Random

Jul 18, 2006 12:13

I’ve been wanting something that I didn't know what it was. Although after this weekend I think I figured it out. Plain and simple I want to go back to Umass. To make a long story short, the biggest reason I ever wanted to come home (along with others of course) was because of Samantha. I went last weekend to Umass with her and it was wonderful. I loved the feeling of being there with her. I always have, it always felt right when she was visiting and such.
I honestly think this summer has been more stressful than the school year it self was. With all this shit socially, financially, and everything else theres no place I can go sometimes and cool off. At school I can sit in my room and Dave and I will get into some philosophical discussion about something so non philosophical (win). Just like that though things would be off my mind. Here though, I have no room to go and feel comfortable, and no room-mate to be an idiot to make me forget. I’ve buried myself in my room to help me forget about other things (until other things get tied into my room).
I dunno, so much for long story short. I just want my room done, then I’ll feel better. Hell I’ll actually have a place to live.. I still havent moved into my house technically, the only things unpacked from school is my computer, PS2, and clothes. That’s all I have. So one month after I unpack my shit I have to pack it back up… fucking awesome.
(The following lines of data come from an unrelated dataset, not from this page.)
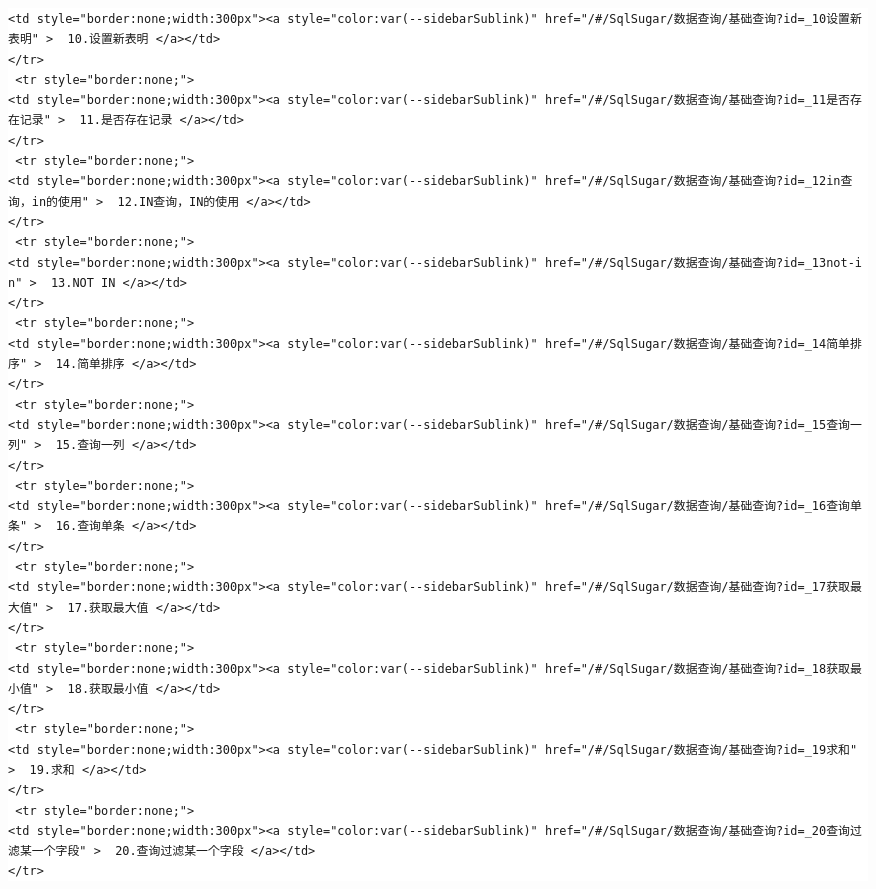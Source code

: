     <td style="border:none;width:300px"><a style="color:var(--sidebarSublink)" href="/#/SqlSugar/数据查询/基础查询?id=_10设置新表明" >  10.设置新表明 </a></td>
    </tr>
     <tr style="border:none;">
    <td style="border:none;width:300px"><a style="color:var(--sidebarSublink)" href="/#/SqlSugar/数据查询/基础查询?id=_11是否存在记录" >  11.是否存在记录 </a></td>
    </tr>
     <tr style="border:none;">
    <td style="border:none;width:300px"><a style="color:var(--sidebarSublink)" href="/#/SqlSugar/数据查询/基础查询?id=_12in查询，in的使用" >  12.IN查询，IN的使用 </a></td>
    </tr>
     <tr style="border:none;">
    <td style="border:none;width:300px"><a style="color:var(--sidebarSublink)" href="/#/SqlSugar/数据查询/基础查询?id=_13not-in" >  13.NOT IN </a></td>
    </tr>
     <tr style="border:none;">
    <td style="border:none;width:300px"><a style="color:var(--sidebarSublink)" href="/#/SqlSugar/数据查询/基础查询?id=_14简单排序" >  14.简单排序 </a></td>
    </tr>
     <tr style="border:none;">
    <td style="border:none;width:300px"><a style="color:var(--sidebarSublink)" href="/#/SqlSugar/数据查询/基础查询?id=_15查询一列" >  15.查询一列 </a></td>
    </tr>
     <tr style="border:none;">
    <td style="border:none;width:300px"><a style="color:var(--sidebarSublink)" href="/#/SqlSugar/数据查询/基础查询?id=_16查询单条" >  16.查询单条 </a></td>
    </tr>
     <tr style="border:none;">
    <td style="border:none;width:300px"><a style="color:var(--sidebarSublink)" href="/#/SqlSugar/数据查询/基础查询?id=_17获取最大值" >  17.获取最大值 </a></td>
    </tr>
     <tr style="border:none;">
    <td style="border:none;width:300px"><a style="color:var(--sidebarSublink)" href="/#/SqlSugar/数据查询/基础查询?id=_18获取最小值" >  18.获取最小值 </a></td>
    </tr>
     <tr style="border:none;">
    <td style="border:none;width:300px"><a style="color:var(--sidebarSublink)" href="/#/SqlSugar/数据查询/基础查询?id=_19求和" >  19.求和 </a></td>
    </tr>
     <tr style="border:none;">
    <td style="border:none;width:300px"><a style="color:var(--sidebarSublink)" href="/#/SqlSugar/数据查询/基础查询?id=_20查询过滤某一个字段" >  20.查询过滤某一个字段 </a></td>
    </tr>
</table>
</div>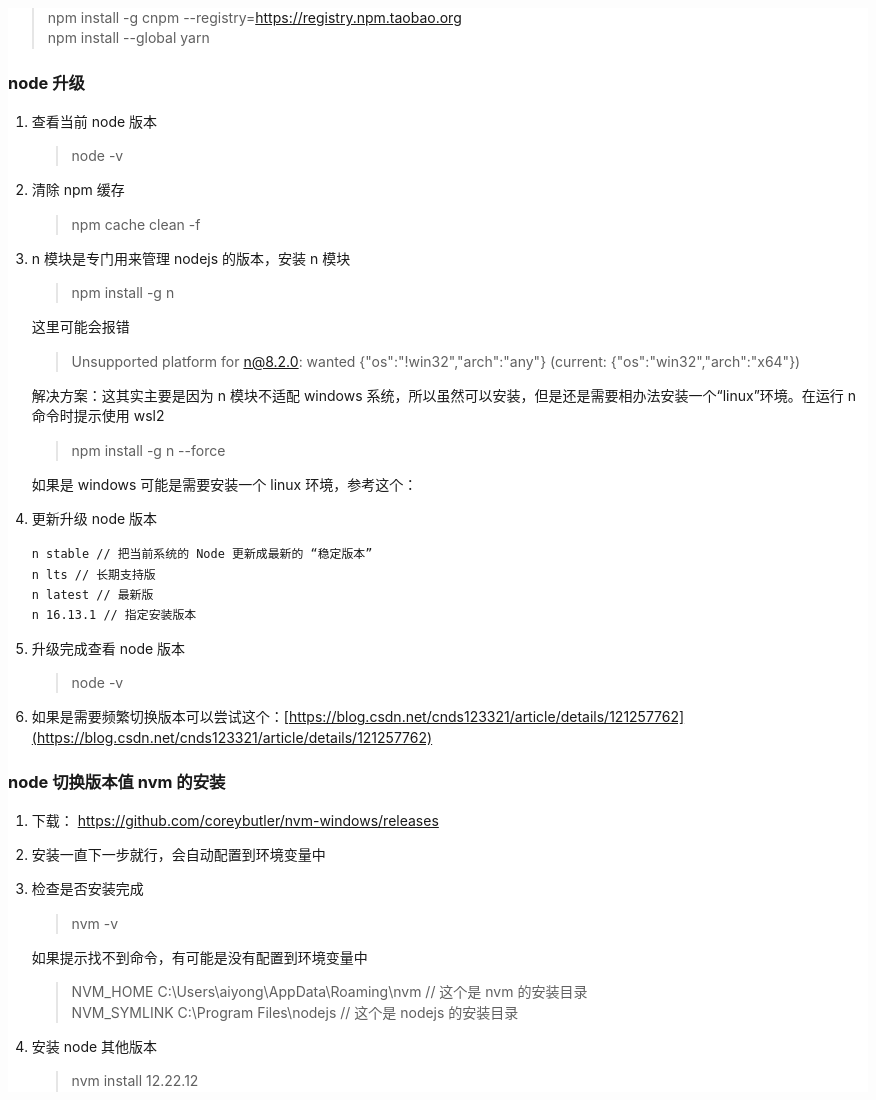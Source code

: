 > npm install -g cnpm --registry=https://registry.npm.taobao.org  
> npm install --global yarn

### node 升级

1. 查看当前 node 版本

   > node -v

2. 清除 npm 缓存

   > npm cache clean -f

3. n 模块是专门用来管理 nodejs 的版本，安装 n 模块

   > npm install -g n

   这里可能会报错

   > Unsupported platform for n@8.2.0: wanted {"os":"!win32","arch":"any"} (current: {"os":"win32","arch":"x64"})

   解决方案：这其实主要是因为 n 模块不适配 windows 系统，所以虽然可以安装，但是还是需要相办法安装一个“linux”环境。在运行 n 命令时提示使用 wsl2

   > npm install -g n --force

   如果是 windows 可能是需要安装一个 linux 环境，参考这个：

4. 更新升级 node 版本

   ```shell
   n stable // 把当前系统的 Node 更新成最新的 “稳定版本”
   n lts // 长期支持版
   n latest // 最新版
   n 16.13.1 // 指定安装版本
   ```

5. 升级完成查看 node 版本

   > node -v

6. 如果是需要频繁切换版本可以尝试这个：[https://blog.csdn.net/cnds123321/article/details/121257762](https://blog.csdn.net/cnds123321/article/details/121257762)

### node 切换版本值 nvm 的安装

1. 下载： https://github.com/coreybutler/nvm-windows/releases

2. 安装一直下一步就行，会自动配置到环境变量中

3. 检查是否安装完成

   > nvm -v

   如果提示找不到命令，有可能是没有配置到环境变量中

   > NVM_HOME C:\Users\aiyong\AppData\Roaming\nvm // 这个是 nvm 的安装目录  
   > NVM_SYMLINK C:\Program Files\nodejs // 这个是 nodejs 的安装目录

4. 安装 node 其他版本

   > nvm install 12.22.12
I should find something to do.
It's Samantha and my 11 months today! I know it silly to count ever month (we havent been) but this is a big one because its just before a year! I love her so much, and all that we've been through we deserve eachother. It almost feels like we earned the happiness that we share. It feels so good to be so in love, I swear I have never felt anything this amazing before :).
Samantha baby I love you so very much. You really are my angel, I never want to take you for granted (sp?) Mwah!